It is a device for removing oxygen of water and preheating of water to enter the boiler.

De-aerator is used to pre-heat the incoming water to the boiler and to remove dissolved oxygen and carbon dioxide gases. In the boilers, it is recommended that, to prevent thermal shock phenomenon, avoid adding water with low temperature into the boiler. This is because in addition to reducing efficiency and steaming capacity, boiler in intermittent contact with cold water and hot surfaces and heat transfer reduce the life of pipes and furnaces. Moreover, since dissolved oxygen in the water is always a corrosive agent for heat transfer surfaces in boilers, it is recommended that by increasing the temperature of the water entering the boiler, this oxygen be reduced. As the carbon dioxide gas in the water increases, PH of boiler water reduces and the environment finds acidic feature that is one of the factors accelerating corrosion in boilers. In order to reduce water insoluble gases, by increasing the water temperature, one can reduce solubility to an acceptable level. The solubility of gases in water is inversely related to temperature. As de-aerator water temperature is closer to 100 degrees Celsius, the amount of dissolved gases in the water becomes closer to 0 PPm. To increase the temperature of de-aerator water, steam produced in boilers is used. This means that one part of the steam of the boiler according to the capacity of the de-aerator, rate of return condensate, and feed water is replaced, and after pressure reduction enters the bottom turret into the de-aerator. Moreover, input water from condensate tank is poured from the nozzle turret top on trays of heat transfer and mass transfer inside the roof. Water pours from the top on the trays and steam moves bottom to up (reverse flow) in the tray mass transfer and heat transfer process is done. In simple terms, after passing water from the tray and its temperature rises, insoluble gases are reduced. In the body of the de-aerator tank, a preheater steam nozzle is considered that in emergency situations and times when the water temperature of de-aerator is dropped, by direct steam injection into the reservoir increased water temperature to an acceptable level.
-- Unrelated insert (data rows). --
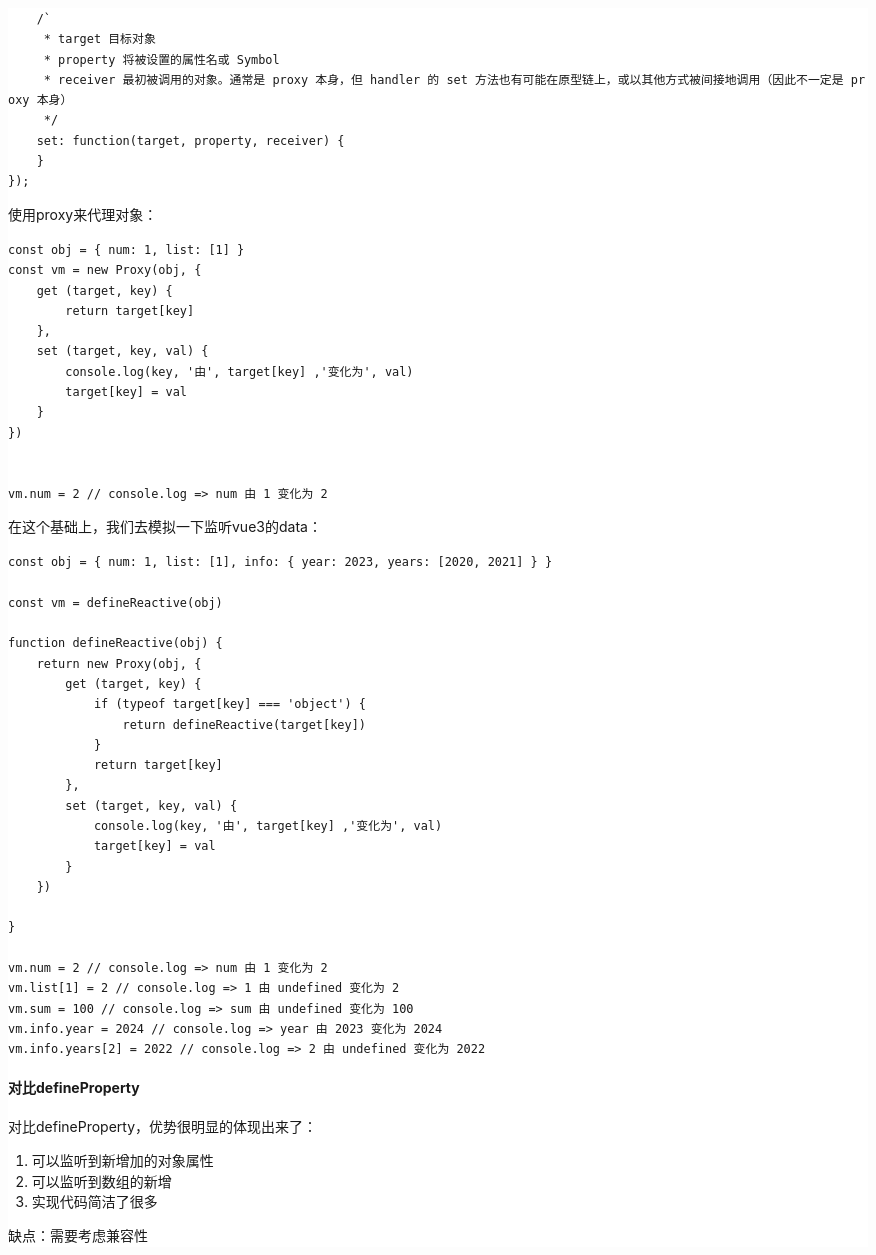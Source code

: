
 ```
    /`
     * target 目标对象
     * property 将被设置的属性名或 Symbol
     * receiver 最初被调用的对象。通常是 proxy 本身，但 handler 的 set 方法也有可能在原型链上，或以其他方式被间接地调用（因此不一定是 proxy 本身）
     */
    set: function(target, property, receiver) {
    }
});
```

使用proxy来代理对象：
```
const obj = { num: 1, list: [1] }
const vm = new Proxy(obj, {
    get (target, key) {
        return target[key]
    },
    set (target, key, val) {
        console.log(key, '由', target[key] ,'变化为', val)
        target[key] = val
    }
})


vm.num = 2 // console.log => num 由 1 变化为 2
```

在这个基础上，我们去模拟一下监听vue3的data：
```
const obj = { num: 1, list: [1], info: { year: 2023, years: [2020, 2021] } }

const vm = defineReactive(obj)

function defineReactive(obj) {
    return new Proxy(obj, {
        get (target, key) {
            if (typeof target[key] === 'object') {
                return defineReactive(target[key])
            }
            return target[key]
        },
        set (target, key, val) {
            console.log(key, '由', target[key] ,'变化为', val)
            target[key] = val
        }
    })

}

vm.num = 2 // console.log => num 由 1 变化为 2
vm.list[1] = 2 // console.log => 1 由 undefined 变化为 2
vm.sum = 100 // console.log => sum 由 undefined 变化为 100
vm.info.year = 2024 // console.log => year 由 2023 变化为 2024
vm.info.years[2] = 2022 // console.log => 2 由 undefined 变化为 2022
```

#### 对比defineProperty
对比defineProperty，优势很明显的体现出来了：
1. 可以监听到新增加的对象属性
2. 可以监听到数组的新增
3. 实现代码简洁了很多

缺点：需要考虑兼容性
It is necessary that the de-aerator be installed at the proper height and distance calculated from the boiler pumps to prevent possible cavitation. De-aerator working pressure is considered at about 0.5 bars to have the ability to produce water of about 100 degrees Celsius.

Rules of pressurized de-aerator performance

If a fluid is at its saturation temperature, gas dissolution rate is almost zero. This is while the liquid must have very high turbulence or should boil to ensure complete removal of all the gas. This turbulence is achieved in the upper part (turret) of the de-aerator with spraying and turning into small droplets and surrounding these droplets with steam and the water loses its dissolved oxygen much easier. This incidence allocates a higher level relative to the mass of water allocated to it that makes the heat transfer from the steam to drop rapid and simplifies the separation of oxygen. These gases exit by excess steam from the boiler output at a temperature lower than the saturation temperature. The issue that the mixture of additional steam and gas at a temperature lower than the boiling point (saturation temperature) is under pressure helps us uses an output with thermostat controller so that de-aeration is done. Then the water on which separation operations is carried out overflows into the tank of de-aerator.

Water distribution in the de-aerator

Water entering the de-aerator should be divided into smallest droplets possible so that the surface in contact with air compared to the mass of water increases. It is important that the water temperature rises so that besides this level increase, gas withdrawal from the liquid is done at high speed inside the turret de-aerator. Grounding water in the de-aerator has different methods that have been mentioned below:

One of these methods is the contact of this water a number of perforated trays. In this method, water grounds with contact to a series of perforated trays and at the time is placed in contact with the steam and heat from the bottom. Another method is using spring nozzles that by applying a force upward and against the entrance force of the fluid and passing the fluid through their thin valves, they spray fluid. Of course, in choosing these methods, there are reasons to select or reject each. In a place that costs should also be considered, it is seen better. For example, in de-aerator with tray, the life of these devices can be up to 40 years, but in the case of spraying, this life is reduced to 20 years. However, the price of the one with tray is up to 25 percent more, the efficiency of the one with tray is much higher. The de-aerator with tray is usually used in plants, and spray is used in the rest of uses.